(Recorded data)

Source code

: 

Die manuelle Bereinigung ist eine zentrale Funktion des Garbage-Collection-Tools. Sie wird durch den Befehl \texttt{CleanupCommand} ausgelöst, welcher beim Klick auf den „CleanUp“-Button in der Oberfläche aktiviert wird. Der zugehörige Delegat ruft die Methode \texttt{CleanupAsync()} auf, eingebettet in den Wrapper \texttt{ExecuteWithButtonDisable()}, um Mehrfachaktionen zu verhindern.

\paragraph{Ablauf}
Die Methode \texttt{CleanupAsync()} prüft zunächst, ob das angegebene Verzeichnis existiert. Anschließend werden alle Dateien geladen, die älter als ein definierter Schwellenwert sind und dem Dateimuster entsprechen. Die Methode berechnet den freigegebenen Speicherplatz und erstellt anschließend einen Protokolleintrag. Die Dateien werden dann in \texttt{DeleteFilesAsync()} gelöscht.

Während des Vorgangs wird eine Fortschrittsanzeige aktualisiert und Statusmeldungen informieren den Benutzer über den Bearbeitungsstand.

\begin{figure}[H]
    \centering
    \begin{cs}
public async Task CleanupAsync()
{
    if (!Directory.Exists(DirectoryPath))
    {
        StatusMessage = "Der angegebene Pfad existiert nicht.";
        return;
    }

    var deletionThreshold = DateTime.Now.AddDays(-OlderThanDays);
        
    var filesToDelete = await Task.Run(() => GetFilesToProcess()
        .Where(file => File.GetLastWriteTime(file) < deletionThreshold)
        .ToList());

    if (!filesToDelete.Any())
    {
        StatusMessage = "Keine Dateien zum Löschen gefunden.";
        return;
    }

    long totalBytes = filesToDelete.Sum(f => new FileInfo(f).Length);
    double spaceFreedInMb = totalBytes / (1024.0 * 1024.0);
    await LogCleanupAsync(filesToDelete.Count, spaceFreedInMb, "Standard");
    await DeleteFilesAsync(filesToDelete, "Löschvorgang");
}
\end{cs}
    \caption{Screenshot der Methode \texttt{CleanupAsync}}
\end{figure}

- **Exercise aim**
Copy, without any change, the lines above from the one containing "double spaceFreedInMb = totalBytes" to the end, both ends included. Add nothing else.

- **Answer box**
    double spaceFreedInMb = totalBytes / (1024.0 * 1024.0);
    await LogCleanupAsync(filesToDelete.Count, spaceFreedInMb, "Standard");
    await DeleteFilesAsync(filesToDelete, "Löschvorgang");
}
\end{cs}
    \caption{Screenshot der Methode \texttt{CleanupAsync}}
\end{figure}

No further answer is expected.